Why didn't the Recovery Act create more jobs? Partly because the extra federal spending wasn't enough to offset cuts by state and local governments, which were reacting to declining tax revenue and balanced budget requirements.
Congress, now under partial Republican control, isn't pumping new money into the economy anymore. But the states and local governments? They're still cutting.
A new report from the Center on Budget and Policy Priorities summarizes the situation:
All of the 48 states releasing initial budget proposals for fiscal year 2012 (which begins July 1 in most states) have done so, and for the fourth year in a row, these budgets propose deep cuts in education, health care, and other important public services — in many cases, deeper than previous cuts. These cuts will delay the nation’s economic recovery and undermine efforts to create jobs.

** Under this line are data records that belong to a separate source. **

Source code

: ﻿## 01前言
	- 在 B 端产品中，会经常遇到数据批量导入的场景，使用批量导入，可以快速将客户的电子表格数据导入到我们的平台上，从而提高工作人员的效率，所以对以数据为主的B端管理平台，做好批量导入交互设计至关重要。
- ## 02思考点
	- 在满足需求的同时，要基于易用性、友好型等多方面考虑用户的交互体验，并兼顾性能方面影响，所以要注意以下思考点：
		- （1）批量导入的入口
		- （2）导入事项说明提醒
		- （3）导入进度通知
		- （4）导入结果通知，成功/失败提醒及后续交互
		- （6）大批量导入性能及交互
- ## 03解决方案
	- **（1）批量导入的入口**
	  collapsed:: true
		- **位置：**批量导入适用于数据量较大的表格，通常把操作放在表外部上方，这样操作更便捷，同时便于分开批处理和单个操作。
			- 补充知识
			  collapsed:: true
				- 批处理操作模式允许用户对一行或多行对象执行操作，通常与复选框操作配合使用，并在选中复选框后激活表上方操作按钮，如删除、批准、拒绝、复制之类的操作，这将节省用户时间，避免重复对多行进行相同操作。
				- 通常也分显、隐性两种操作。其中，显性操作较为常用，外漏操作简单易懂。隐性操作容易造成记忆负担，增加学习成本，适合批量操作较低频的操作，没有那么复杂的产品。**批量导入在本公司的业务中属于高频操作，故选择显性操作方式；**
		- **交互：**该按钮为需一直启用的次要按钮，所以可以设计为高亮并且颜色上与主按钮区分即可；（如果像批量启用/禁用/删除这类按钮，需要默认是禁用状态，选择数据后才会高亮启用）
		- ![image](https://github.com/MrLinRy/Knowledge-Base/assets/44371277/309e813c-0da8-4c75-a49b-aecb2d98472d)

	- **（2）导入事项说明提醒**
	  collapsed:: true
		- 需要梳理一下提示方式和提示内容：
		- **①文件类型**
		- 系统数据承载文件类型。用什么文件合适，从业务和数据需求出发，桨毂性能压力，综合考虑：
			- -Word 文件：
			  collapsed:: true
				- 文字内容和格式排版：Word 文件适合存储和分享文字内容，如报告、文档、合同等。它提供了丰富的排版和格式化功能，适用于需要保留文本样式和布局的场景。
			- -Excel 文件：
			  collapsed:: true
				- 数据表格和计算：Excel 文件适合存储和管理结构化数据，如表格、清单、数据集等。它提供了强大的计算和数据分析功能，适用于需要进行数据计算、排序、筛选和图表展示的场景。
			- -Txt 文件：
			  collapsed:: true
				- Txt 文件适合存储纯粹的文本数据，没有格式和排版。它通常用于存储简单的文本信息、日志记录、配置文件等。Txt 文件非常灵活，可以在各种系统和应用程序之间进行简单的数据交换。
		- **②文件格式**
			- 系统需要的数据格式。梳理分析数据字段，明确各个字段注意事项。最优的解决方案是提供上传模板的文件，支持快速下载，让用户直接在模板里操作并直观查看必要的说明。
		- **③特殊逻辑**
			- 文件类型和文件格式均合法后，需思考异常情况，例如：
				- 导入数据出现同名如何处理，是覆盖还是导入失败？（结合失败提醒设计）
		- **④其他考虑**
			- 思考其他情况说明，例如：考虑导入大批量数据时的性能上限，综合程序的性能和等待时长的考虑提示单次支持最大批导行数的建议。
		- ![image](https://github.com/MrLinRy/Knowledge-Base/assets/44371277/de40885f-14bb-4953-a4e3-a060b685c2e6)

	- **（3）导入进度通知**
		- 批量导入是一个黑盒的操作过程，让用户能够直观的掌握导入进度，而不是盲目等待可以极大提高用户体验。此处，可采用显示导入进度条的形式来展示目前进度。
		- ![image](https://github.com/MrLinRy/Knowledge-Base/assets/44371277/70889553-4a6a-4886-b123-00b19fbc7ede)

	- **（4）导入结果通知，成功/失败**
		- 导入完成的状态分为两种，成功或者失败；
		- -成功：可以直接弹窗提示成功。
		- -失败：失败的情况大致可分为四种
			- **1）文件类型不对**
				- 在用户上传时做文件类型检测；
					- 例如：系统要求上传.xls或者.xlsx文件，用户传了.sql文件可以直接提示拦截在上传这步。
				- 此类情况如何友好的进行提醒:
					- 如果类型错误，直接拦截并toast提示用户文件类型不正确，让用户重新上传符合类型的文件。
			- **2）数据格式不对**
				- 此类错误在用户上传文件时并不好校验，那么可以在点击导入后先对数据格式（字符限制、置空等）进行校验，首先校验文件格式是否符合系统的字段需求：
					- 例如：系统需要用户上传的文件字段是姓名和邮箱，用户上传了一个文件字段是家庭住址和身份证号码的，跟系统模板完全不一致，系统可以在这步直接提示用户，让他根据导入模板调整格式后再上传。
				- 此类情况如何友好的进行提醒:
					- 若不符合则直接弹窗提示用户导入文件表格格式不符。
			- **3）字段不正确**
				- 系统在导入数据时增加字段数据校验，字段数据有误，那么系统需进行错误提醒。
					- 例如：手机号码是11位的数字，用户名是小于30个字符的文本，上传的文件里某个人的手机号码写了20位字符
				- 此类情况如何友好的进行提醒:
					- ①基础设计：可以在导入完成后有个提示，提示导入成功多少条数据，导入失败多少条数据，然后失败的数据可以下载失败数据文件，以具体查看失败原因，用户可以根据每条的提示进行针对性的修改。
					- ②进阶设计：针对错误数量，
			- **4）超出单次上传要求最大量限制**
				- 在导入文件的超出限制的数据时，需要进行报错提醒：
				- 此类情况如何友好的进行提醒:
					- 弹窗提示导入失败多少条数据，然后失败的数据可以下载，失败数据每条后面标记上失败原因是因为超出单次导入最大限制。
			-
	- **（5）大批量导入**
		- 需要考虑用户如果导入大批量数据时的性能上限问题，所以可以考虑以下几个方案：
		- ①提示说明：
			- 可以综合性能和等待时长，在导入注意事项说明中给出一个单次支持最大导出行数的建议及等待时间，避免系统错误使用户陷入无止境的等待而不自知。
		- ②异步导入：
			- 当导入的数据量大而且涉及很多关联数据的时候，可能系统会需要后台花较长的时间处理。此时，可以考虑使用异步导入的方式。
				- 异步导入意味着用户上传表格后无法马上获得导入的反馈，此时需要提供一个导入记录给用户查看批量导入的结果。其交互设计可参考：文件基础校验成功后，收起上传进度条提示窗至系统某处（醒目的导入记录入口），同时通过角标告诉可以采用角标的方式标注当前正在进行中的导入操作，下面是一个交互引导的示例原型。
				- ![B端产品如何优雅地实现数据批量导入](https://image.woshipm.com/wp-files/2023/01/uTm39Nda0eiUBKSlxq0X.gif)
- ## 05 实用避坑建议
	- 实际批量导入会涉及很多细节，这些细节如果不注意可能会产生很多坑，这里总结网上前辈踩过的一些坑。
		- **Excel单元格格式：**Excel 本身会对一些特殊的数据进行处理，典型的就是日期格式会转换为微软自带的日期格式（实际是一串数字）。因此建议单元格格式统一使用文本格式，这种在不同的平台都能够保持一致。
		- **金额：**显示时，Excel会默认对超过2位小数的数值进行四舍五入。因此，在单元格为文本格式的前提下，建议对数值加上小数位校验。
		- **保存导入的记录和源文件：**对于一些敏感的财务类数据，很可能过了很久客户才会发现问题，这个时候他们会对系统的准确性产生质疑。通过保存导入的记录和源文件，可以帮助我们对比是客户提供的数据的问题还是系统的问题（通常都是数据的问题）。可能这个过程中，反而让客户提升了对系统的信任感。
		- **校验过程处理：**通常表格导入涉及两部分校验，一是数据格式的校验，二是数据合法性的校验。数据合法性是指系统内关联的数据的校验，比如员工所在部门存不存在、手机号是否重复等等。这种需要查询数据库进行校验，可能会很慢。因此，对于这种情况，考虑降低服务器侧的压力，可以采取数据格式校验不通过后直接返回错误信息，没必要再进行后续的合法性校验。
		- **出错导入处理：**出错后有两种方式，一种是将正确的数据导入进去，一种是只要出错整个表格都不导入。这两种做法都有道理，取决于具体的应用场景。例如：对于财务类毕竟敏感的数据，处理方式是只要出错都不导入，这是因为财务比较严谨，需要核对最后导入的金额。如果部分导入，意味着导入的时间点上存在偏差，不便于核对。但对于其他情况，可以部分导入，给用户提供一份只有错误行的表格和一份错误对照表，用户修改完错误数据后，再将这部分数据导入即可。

While nearly every state has cut spending in the past few years, some additional cuts are inevitable for 2012: because of the lingering effects of the long and deep recession, tax collections in most states remain well below pre-recession levels and lag far behind the growing cost of maintaining existing services.
To get a sense of how widespread and deep the cuts are, look closely at that chart above. The states with red shading are the ones considering cuts that would reduce spending to what it was in 2008--or below.
To be clear, plenty of governors are making the worst of a bad situation, by cutting services more than necessary in order to accommodate reductions in corporate taxes. But some cuts are inevitable as long as the federal government refuses to give more assistance.